== ASSIGNMENT ==
Find every line containing "Error" in the records below and report the tally as a bare number.

+---+

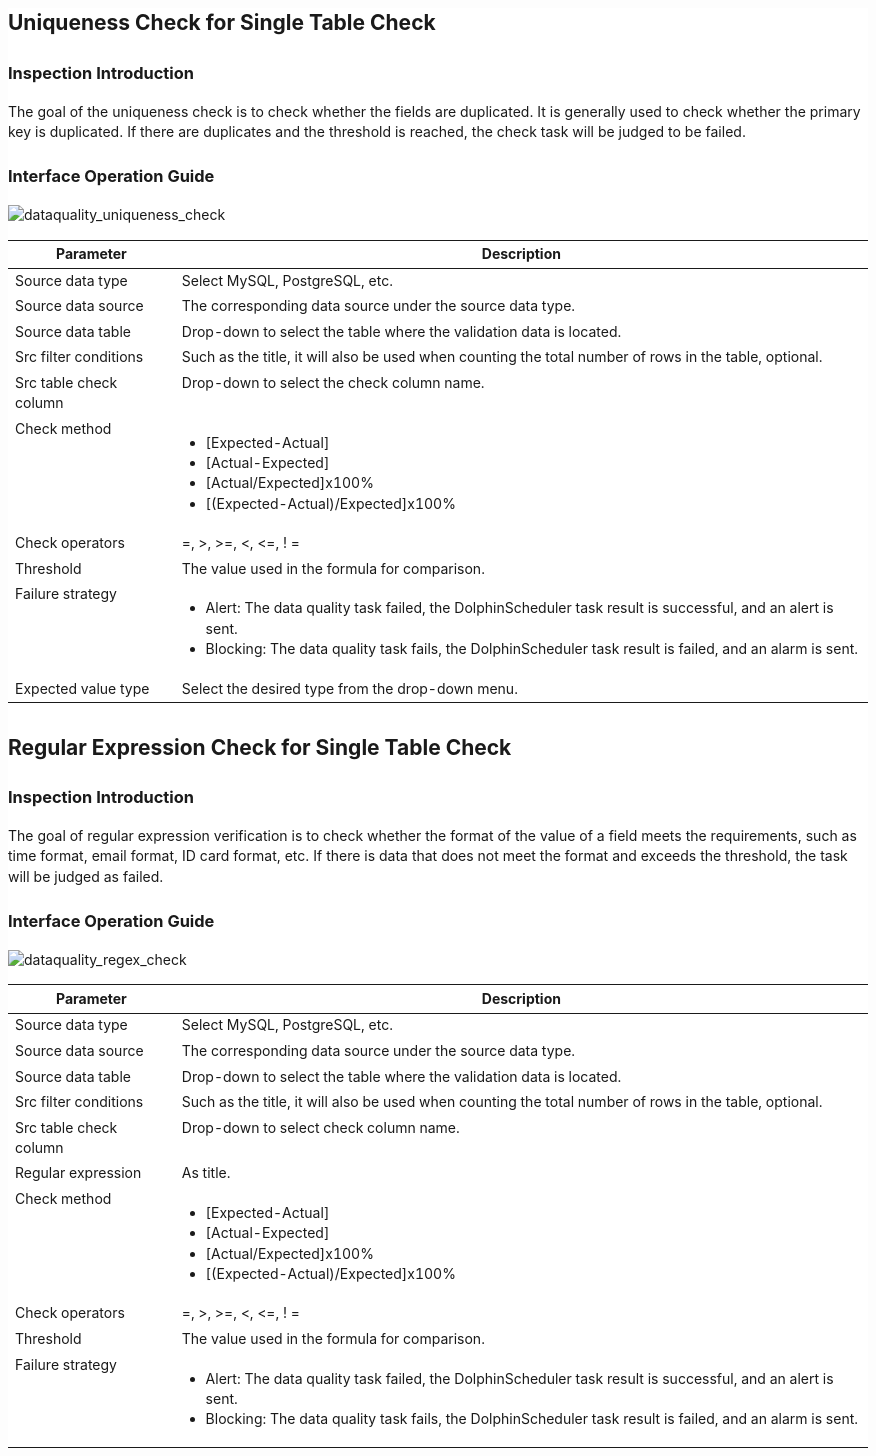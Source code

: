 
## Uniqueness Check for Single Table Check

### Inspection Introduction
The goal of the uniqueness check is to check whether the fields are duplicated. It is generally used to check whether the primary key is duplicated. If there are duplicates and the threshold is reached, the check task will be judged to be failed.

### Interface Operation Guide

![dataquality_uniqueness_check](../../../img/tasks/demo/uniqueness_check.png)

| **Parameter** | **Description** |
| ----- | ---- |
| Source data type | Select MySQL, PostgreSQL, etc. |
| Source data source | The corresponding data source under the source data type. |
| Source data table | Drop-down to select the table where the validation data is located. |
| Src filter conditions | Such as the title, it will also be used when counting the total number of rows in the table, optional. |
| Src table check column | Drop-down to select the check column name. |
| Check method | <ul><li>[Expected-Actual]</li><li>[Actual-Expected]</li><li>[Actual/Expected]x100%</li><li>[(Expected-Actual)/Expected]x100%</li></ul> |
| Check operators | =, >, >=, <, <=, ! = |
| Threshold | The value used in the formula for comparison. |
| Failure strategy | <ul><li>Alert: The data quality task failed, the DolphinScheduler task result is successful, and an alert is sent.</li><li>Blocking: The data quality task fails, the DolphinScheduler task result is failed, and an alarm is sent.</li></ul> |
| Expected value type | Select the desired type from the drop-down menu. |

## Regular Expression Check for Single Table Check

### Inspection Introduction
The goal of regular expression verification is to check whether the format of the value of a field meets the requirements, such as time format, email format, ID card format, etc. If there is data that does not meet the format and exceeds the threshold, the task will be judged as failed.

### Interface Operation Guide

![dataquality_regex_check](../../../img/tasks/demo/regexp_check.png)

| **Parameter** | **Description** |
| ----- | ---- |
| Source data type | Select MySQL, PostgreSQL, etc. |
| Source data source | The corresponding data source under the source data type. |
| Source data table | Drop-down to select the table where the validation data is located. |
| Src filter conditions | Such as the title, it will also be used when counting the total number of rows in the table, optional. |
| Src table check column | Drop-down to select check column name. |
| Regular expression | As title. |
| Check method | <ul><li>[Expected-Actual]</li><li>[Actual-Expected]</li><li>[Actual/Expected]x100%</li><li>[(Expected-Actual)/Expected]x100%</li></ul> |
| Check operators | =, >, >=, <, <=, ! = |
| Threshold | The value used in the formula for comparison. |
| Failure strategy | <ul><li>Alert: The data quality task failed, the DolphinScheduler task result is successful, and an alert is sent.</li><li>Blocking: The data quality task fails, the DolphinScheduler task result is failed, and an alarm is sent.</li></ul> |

+---+

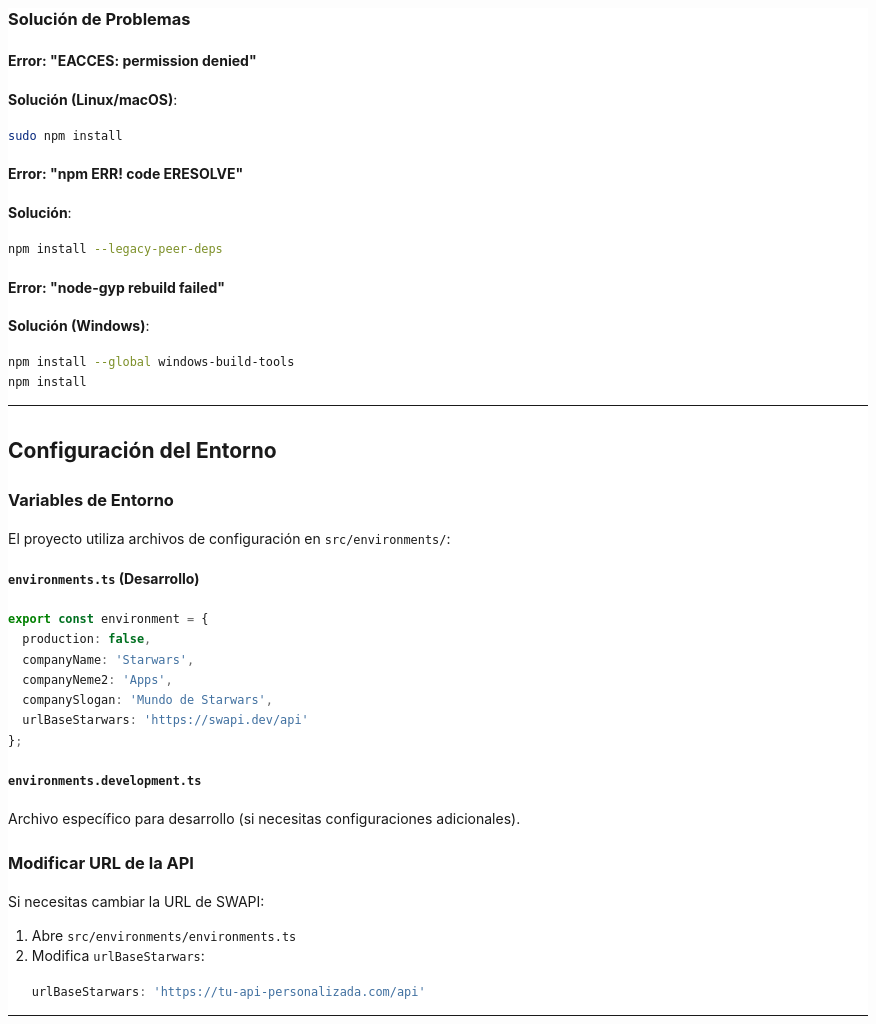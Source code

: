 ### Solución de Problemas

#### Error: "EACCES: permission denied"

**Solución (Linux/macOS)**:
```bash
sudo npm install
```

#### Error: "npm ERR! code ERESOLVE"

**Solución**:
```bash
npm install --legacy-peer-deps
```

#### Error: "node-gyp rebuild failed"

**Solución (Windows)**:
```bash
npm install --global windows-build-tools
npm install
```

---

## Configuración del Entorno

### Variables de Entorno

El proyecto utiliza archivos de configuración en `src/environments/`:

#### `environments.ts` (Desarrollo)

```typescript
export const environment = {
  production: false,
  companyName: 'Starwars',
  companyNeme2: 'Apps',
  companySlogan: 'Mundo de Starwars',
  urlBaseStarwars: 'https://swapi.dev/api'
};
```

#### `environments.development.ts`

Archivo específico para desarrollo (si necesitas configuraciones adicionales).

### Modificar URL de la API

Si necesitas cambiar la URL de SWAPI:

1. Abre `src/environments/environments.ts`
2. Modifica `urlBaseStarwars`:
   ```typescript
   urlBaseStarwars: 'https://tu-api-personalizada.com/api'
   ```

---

+---+

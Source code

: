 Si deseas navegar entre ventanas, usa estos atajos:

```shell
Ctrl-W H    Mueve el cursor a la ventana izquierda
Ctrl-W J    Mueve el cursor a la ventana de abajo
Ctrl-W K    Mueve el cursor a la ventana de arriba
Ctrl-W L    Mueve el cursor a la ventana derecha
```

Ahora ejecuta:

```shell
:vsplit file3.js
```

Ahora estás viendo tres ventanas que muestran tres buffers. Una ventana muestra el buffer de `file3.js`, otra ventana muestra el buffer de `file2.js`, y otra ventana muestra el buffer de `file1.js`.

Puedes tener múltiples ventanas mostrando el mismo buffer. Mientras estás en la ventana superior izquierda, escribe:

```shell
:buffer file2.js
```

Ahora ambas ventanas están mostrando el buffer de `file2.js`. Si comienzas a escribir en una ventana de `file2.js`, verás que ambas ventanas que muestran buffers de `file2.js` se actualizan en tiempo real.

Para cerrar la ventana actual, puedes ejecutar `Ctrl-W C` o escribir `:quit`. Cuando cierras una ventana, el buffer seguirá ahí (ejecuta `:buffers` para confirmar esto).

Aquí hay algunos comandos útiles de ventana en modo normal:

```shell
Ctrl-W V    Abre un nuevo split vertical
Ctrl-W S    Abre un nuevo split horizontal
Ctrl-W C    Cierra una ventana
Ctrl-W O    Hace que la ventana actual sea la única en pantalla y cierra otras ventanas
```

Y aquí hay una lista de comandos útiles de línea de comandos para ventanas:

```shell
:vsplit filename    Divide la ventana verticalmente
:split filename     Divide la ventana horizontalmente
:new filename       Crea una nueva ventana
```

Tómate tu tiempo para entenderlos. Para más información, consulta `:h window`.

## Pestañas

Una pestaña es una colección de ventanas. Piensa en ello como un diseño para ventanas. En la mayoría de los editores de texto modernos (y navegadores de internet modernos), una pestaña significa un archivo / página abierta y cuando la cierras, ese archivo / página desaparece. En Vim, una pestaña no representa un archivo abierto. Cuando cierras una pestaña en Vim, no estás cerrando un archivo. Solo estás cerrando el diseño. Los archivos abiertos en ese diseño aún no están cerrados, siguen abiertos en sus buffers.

+---+

== TASK OUTPUT ==
3